Saturday, February 21, 2009

Is 'partnership' code for 'sold'?

Well known Sydney boutique coffee Roaster Toby's Estate has entered into what they describe as a 'partnership' with trans-Tasman company Cerebos Foods .

Cerebos is a large manufacturer with a wide range of well known Australian and New Zealand brands under their domain including:

  • Caffe L'affare (NZ);
  • Atomic (NZ);
  • Robert Harris;
  • Mocopan;
  • Gravox;
  • Saxa; and of course, 
  • Riva

I'm of two minds about the partnership - it is good for Toby's that they have found a way to grow, but I worry that quality might at some point become the victim of of cost controls within a larger organisational structure.

Toby Smith has been creative and innovative and for the present will remain at the helm of the roastery - but the last quote of their press release gives concern.

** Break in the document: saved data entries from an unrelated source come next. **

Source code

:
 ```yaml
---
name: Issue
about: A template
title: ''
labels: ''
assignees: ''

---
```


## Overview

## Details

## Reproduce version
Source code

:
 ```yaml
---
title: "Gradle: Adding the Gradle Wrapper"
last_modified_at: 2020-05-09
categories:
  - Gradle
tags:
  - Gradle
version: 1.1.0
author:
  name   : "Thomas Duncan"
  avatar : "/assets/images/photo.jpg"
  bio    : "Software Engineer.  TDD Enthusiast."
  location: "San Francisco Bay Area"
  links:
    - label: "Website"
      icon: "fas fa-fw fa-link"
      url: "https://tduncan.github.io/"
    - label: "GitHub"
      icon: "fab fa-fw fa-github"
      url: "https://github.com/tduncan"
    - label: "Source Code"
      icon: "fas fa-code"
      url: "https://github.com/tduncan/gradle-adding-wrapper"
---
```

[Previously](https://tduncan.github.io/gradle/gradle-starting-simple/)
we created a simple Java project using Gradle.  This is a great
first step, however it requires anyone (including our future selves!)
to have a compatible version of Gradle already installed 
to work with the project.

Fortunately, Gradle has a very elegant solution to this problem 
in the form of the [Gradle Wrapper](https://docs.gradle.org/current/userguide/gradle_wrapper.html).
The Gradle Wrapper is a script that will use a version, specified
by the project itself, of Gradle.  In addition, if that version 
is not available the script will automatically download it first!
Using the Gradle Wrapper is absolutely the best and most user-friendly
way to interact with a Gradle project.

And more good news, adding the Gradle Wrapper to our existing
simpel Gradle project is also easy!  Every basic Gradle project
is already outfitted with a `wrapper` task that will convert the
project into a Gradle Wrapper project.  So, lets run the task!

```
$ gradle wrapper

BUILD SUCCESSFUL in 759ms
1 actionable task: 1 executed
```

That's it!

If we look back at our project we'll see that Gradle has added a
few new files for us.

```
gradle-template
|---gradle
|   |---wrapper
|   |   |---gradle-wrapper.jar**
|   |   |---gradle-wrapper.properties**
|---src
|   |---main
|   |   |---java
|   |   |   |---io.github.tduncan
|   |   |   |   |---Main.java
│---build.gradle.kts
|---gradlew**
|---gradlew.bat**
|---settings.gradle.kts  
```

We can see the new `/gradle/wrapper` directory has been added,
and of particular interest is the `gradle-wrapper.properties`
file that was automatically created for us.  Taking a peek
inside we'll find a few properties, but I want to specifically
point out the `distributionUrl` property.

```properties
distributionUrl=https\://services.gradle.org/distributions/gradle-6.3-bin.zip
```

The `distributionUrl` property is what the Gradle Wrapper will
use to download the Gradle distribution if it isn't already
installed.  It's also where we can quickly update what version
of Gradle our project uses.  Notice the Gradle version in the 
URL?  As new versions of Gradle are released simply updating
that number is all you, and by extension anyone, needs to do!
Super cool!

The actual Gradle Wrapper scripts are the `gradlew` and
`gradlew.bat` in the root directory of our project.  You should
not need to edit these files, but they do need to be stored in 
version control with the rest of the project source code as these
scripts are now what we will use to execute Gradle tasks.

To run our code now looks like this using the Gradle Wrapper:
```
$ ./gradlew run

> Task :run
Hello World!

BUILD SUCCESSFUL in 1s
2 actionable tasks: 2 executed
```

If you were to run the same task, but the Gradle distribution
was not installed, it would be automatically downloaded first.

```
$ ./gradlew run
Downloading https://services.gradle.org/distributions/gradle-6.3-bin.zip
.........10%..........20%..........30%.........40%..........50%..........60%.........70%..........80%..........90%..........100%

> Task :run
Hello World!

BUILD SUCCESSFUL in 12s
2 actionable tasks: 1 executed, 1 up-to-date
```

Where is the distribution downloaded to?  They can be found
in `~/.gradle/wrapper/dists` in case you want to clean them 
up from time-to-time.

"What’s especially appealing about working with Cerebos is their great track record of partnering with innovative coffee companies and helping them grow to reach their full potential. Our agreement means I will continue to manage the business and all staff and management will remain while we work to identify new opportunities." (my emphasis).

The "will remain while" is not the language of continuity or partnership in a press release but of transition. Sad if 'tis so.

Chatting about this earlier with Kamran Nowduschani of Fiori we speculated on whether we are about to see a business similarity with the wine industry where many innovative and high quality producers were gradually consumed by the large corporates. The increasing number of smaller specialty coffee roasters has been a boon to the Australian coffee palate and although sustainability of many small operators is always a concern, it would be disappointing to see coffee roasting contract rather than expand as a small business.

We shall have to wait to see the outcomes and hope that Cerebos value quality over brand recognition.